A multi-scale study on the influence of hydrogen on cyclically strained <001> oriented nickel single crystals is conducted in order to understand the impact of the solute on the microstructure and the fatigue properties of nickel single crystal. At macroscopic scale, uniaxial cyclic tests are performed to evaluate the impact of pre-charged hydrogen on the work hardening of the material. Then, at microscopic scale, a mechanical database is provided and associated with the dislocation features, which are explored by transmission electronic microscopy (TEM) observations and correlated with the mechanical behaviour of nickel single crystal with hydrogen. In addition, at atomistic scale, molecular dynamics simulations are carried out to quantify the influence of hydrogen on the dipole sizes and the dislocation organisations, which are partially connected to the elastic properties of nickel. Therefore, we have finally performed a comprehensive study on the impact of hydrogen on the elastic properties of nickel single crystal using a theoretical formalism based on Density Functional Theory and uniaxial tensile tests on <001> oriented nickel single crystals with different concentrations of hydrogen.

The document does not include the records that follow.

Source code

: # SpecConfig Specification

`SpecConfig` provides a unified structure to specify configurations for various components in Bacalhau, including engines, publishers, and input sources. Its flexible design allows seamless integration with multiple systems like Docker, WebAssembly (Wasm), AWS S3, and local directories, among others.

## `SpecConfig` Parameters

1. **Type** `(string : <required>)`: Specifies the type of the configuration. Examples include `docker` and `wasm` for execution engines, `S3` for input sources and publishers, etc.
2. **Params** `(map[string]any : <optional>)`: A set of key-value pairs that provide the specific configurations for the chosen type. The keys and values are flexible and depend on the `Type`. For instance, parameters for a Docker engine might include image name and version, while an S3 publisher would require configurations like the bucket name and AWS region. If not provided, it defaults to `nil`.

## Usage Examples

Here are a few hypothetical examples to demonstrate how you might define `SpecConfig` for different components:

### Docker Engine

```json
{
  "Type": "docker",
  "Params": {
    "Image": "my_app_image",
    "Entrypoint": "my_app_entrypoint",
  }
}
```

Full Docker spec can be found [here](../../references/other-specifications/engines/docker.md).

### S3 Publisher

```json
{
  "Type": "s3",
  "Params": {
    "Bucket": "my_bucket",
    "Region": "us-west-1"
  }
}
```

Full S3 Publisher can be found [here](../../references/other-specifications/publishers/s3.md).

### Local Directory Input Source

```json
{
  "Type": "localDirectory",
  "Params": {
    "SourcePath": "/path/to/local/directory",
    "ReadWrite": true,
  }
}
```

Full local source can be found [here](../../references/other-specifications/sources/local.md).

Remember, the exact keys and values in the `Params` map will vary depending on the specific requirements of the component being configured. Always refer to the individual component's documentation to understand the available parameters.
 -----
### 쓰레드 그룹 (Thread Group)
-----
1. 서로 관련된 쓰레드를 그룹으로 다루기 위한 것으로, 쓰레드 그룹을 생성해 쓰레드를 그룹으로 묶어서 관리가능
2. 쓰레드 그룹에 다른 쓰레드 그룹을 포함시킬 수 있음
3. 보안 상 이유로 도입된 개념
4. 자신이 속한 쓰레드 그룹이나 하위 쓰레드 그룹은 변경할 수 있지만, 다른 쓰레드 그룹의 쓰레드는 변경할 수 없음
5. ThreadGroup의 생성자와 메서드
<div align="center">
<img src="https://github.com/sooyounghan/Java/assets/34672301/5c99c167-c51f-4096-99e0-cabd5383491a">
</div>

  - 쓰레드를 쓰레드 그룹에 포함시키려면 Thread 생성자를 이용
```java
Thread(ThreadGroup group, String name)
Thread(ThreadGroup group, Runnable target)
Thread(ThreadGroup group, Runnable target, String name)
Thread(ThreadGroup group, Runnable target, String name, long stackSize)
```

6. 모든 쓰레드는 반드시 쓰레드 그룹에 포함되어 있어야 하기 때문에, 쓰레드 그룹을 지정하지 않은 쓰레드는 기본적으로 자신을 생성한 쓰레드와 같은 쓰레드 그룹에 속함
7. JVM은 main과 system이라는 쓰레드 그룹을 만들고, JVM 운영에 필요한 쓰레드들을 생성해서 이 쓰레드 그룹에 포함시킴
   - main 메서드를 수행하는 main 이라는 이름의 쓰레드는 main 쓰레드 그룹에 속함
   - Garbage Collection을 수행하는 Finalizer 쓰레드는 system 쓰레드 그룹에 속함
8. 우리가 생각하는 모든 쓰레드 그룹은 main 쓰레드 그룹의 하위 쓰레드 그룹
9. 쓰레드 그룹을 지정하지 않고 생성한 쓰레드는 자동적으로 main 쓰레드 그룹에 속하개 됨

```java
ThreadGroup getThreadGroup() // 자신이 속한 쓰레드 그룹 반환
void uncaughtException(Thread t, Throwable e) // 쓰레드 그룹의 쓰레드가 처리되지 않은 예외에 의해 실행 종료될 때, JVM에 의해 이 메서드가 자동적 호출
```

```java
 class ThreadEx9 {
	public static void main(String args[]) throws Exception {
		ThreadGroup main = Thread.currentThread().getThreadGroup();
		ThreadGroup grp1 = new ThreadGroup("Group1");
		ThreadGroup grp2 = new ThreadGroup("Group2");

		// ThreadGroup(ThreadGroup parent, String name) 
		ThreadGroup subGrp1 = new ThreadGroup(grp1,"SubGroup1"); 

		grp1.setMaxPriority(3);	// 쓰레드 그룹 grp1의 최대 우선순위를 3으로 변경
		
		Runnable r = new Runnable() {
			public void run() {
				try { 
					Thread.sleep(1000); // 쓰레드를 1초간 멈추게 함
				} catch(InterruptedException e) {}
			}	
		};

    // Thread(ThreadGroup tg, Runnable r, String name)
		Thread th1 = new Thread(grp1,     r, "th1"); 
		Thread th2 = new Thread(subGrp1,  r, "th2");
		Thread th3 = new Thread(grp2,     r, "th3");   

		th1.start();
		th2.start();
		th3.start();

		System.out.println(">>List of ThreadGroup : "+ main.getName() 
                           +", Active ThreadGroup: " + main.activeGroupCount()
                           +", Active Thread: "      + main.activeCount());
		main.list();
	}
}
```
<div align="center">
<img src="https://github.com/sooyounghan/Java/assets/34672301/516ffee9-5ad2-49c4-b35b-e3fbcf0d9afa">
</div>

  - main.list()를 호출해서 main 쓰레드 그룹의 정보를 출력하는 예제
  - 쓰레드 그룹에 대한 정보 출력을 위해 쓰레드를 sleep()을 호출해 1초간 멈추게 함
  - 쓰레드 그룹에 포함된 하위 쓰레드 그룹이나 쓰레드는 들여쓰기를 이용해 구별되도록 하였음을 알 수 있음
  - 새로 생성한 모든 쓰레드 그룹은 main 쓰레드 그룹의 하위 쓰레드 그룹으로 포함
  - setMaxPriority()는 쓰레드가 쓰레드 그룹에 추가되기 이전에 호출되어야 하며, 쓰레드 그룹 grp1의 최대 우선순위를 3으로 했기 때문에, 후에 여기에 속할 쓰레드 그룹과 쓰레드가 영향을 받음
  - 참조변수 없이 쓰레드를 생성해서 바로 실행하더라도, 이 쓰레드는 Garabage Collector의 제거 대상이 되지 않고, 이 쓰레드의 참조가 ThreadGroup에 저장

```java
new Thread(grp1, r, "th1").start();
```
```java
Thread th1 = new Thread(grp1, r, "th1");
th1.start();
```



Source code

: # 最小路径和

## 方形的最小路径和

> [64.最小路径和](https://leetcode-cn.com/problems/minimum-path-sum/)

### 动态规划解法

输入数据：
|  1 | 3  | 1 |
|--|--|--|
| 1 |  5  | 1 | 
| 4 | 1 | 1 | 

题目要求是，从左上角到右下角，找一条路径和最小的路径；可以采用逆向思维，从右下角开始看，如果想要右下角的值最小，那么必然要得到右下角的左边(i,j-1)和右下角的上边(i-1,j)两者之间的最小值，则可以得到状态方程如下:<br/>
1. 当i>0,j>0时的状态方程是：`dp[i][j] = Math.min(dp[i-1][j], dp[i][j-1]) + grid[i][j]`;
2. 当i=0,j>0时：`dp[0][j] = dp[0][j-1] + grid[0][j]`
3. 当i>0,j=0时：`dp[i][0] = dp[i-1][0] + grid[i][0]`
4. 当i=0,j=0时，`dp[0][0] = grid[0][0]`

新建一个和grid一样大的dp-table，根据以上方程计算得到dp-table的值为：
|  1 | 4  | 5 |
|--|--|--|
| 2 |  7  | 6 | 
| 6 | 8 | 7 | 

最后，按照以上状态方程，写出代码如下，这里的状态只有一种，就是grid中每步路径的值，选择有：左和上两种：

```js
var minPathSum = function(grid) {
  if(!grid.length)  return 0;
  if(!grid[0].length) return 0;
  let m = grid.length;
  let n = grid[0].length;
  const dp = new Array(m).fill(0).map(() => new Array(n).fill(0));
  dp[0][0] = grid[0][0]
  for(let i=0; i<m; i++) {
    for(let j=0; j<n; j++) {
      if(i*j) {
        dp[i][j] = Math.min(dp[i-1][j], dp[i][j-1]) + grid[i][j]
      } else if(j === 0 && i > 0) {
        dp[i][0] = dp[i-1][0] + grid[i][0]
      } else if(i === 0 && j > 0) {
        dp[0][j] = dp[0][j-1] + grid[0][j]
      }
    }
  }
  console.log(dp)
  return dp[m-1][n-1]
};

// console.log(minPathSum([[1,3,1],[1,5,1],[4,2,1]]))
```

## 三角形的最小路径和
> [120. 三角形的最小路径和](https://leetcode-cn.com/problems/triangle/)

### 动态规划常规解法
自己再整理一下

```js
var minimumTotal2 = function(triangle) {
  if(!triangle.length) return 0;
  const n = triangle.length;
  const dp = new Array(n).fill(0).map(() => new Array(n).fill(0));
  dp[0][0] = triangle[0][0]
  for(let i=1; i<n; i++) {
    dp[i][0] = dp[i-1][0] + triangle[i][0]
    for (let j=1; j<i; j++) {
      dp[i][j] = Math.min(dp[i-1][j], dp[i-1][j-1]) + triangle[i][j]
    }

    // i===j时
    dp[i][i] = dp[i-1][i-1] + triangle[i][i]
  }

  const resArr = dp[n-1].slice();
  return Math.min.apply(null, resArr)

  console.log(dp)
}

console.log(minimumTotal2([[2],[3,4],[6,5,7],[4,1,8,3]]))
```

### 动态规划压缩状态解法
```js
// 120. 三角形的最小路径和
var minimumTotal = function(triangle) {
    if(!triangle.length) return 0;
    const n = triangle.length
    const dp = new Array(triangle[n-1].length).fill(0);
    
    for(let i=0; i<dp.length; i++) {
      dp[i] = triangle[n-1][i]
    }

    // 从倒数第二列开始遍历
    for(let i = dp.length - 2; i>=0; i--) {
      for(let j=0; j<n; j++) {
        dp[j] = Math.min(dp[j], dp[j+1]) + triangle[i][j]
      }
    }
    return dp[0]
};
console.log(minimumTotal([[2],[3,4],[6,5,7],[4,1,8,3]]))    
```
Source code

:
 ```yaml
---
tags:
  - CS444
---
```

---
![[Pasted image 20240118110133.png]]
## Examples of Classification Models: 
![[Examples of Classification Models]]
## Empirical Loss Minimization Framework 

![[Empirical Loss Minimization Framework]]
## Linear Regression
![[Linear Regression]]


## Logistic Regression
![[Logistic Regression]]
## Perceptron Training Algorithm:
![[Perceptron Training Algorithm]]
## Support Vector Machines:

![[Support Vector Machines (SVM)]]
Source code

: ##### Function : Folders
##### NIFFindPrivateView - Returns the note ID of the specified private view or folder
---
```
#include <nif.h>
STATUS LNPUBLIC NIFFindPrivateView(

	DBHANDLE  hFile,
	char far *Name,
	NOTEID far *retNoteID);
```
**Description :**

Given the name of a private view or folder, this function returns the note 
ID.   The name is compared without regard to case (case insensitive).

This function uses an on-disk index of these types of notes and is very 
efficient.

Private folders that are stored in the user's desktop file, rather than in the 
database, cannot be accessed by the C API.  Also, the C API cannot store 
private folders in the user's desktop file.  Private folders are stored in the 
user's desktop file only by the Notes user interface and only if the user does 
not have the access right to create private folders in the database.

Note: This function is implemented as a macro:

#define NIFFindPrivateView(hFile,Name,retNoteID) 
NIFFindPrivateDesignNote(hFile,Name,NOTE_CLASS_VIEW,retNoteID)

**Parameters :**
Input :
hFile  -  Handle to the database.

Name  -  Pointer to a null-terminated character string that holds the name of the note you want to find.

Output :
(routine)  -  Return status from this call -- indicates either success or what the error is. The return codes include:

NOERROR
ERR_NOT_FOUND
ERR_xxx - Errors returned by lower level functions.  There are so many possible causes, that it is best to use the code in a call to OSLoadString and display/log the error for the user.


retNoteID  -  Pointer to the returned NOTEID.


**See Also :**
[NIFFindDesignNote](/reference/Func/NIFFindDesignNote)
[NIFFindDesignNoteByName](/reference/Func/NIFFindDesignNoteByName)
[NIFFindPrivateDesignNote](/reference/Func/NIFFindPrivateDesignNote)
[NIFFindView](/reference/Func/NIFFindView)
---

This multi-scale approach allows to question the main effect of hydrogen on cyclic plasticity mechanisms. The impact of hydrogen on cyclic stress-strain curves highlights a softening behaviour for <001> multi slips orientation in a similar way as previously related for single slip orientation. This result is firstly discussed in term of dislocation organisations, dipole sizes and distribution but also internal stresses states. Hydrogen impacts the density and the distribution of dislocations and consequently, modifies the internal stress state. Moreover, according to TEM observations, hydrogen ingress promotes the formation of vacancy clusters, in agreement with the super-abundant vacancies (SAV) model. The main consequence of this result is a decrease of the elastic properties of the material, which depends mainly on the formation of the defect induced by the incorporation of hydrogen than a direct effect of the solute itself.